Electrophysiologic testing in volunteers experiencing transient neurologic symptoms is not abnormal.

摘要

未标注

5%利多卡因脊髓麻醉后短暂性神经症状(TNS)的病因仍未明确。既往病例报告显示,急性发作TNS的患者在神经学检查或磁共振成像上无异常。我们研究的目的是确定患有TNS的志愿者在脊神经电生理方面是否会出现异常。12名无背痛或神经疾病史的志愿者接受了基线肌电图(EMG)、神经传导研究和体感诱发电位(SSEP)测试。然后,给志愿者们给予50mg 5%的高压利多卡因脊髓麻醉,并使其处于低位截石位(双腿置于四个枕头上)。第二天,所有志愿者接受了随访EMG、神经传导和SSEP测试,并被询问和检查是否存在包括TNS在内的并发症(定义为脊髓麻醉后24小时内一侧或双侧臀部或腿部出现疼痛或感觉异常)。出现TNS的志愿者在4 - 6周后接受了额外的EMG测试。12名志愿者中有5名报告出现了TNS。

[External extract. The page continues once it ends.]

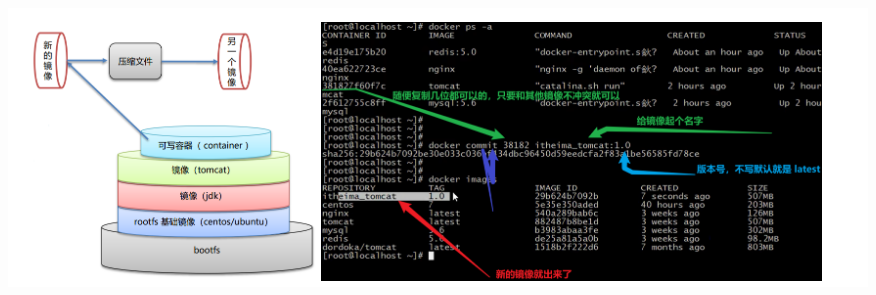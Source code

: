    

<img src="./Docker笔记++.assets/image-20230226203150019.png" alt="image-20230226203150019" style="zoom:49%;" /><img src="./Docker笔记++.assets/image-20230227003440604.png" alt="image-20230227003440604" style="zoom:49%;" />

在24小时随访时,没有志愿者的EMG、神经传导研究或SSEP异常,在5名出现TNS的志愿者的延迟测试中,EMG研究也没有任何变化。经统计分析,所有志愿者从脊髓麻醉前到脊髓麻醉后的测试中,右侧腓总神经和右侧胫神经有显著差异。在比较出现TNS和未出现TNS的志愿者脊髓麻醉前后的测试时,右侧腓总神经和左侧胫神经的神经传导测试出现了统计学上的显著变化。双腿的F波反应、H反射潜伏期、波幅或速度测量值没有差异。多因素方差分析显示,当综合考虑9项神经传导测试的变化时,出现TNS和未出现TNS的志愿者之间没有显著差异(P = 0.4)。我们得出结论,利多卡因脊髓麻醉后的急性TNS在5名志愿者中并未导致EMG、神经传导研究或SSEP可检测到的一致异常。

启示

出现短暂性神经症状的志愿者的电生理测试无异常。